- Directed by: Julio Bracho
- Written by: Rómulo Gallegos (novel) Jesús Cárdenas Julio Bracho
- Produced by: Francis Alstock
- Starring: Esther Fernández Antonio Badú Alberto Galán
- Cinematography: Gabriel Figueroa
- Edited by: Gloria Schoemann
- Music by: Manuel Esperón
- Production company: Producciones Interamericanas
- Release date: 29 January 1946;
- Country: Mexico
- Language: Spanish

= Cantaclaro =

Cantaclaro is a 1946 Mexican drama film directed by Julio Bracho and starring Esther Fernández, Antonio Badú and Alberto Galán.
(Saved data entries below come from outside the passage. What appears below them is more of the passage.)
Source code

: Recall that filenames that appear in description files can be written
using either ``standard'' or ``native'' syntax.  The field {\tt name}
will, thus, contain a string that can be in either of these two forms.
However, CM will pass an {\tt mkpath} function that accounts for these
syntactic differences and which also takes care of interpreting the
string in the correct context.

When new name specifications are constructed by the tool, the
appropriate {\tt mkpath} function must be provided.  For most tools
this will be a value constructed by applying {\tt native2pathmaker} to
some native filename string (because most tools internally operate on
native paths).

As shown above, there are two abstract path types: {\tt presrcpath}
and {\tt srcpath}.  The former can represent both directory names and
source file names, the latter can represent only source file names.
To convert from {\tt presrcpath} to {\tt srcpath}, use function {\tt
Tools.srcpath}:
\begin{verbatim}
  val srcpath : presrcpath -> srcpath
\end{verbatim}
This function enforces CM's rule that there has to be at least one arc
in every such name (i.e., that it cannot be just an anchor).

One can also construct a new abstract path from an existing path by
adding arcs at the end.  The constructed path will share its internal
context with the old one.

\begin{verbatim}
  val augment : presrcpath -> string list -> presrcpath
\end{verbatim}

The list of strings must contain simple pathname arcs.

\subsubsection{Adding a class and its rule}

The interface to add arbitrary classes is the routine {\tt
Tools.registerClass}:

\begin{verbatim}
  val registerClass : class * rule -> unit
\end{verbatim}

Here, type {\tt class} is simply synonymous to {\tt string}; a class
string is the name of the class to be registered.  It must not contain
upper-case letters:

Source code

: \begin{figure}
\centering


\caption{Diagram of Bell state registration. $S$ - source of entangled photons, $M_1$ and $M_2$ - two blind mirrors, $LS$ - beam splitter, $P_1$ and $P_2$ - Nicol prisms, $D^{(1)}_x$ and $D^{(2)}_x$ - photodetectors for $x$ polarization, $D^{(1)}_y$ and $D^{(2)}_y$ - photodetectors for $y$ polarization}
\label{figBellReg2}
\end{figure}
The film is based on the 1934 novel of the same name by Rómulo Gallegos. The film's sets were designed by the art director Jesús Bracho, who was the younger brother of Julio Bracho.

== Plot ==
Florentino (Antonio Badú), nicknamed "Cantaclaro", after saving his family's lands, goes to the plains to learn more songs to sing. There he falls in love with Rosángela (Esther Fernandez), a young woman surrounded by many secrets.

== Cast ==
- Esther Fernández as Rosangela / Angela Rosa
- Antonio Badú as Florentino Coronado Cantaclaro
- Alberto Galán as Doctor Juan Crisostomo Payara
- Paco Fuentes as Juan Parado
- Rafael Lanzetta as Guarriqueño
- Fanny Schiller as Doña Nico
- Rafael Alcayde as Carlos Jaramillo
- Ángel T. Sala as Coronel Buitrago
- Alejandro Ciangherotti as Juan el Veguero
- Maruja Grifell as Nana
- Arturo Soto Rangel as Don Aquilino
- Gilberto González
- Salvador Quiroz
- Roberto Cañedo

== Production ==
The film was made as part of a spate of film adaptations of Rómulo Gallegos's novels following success of Doña Bárbara (1943).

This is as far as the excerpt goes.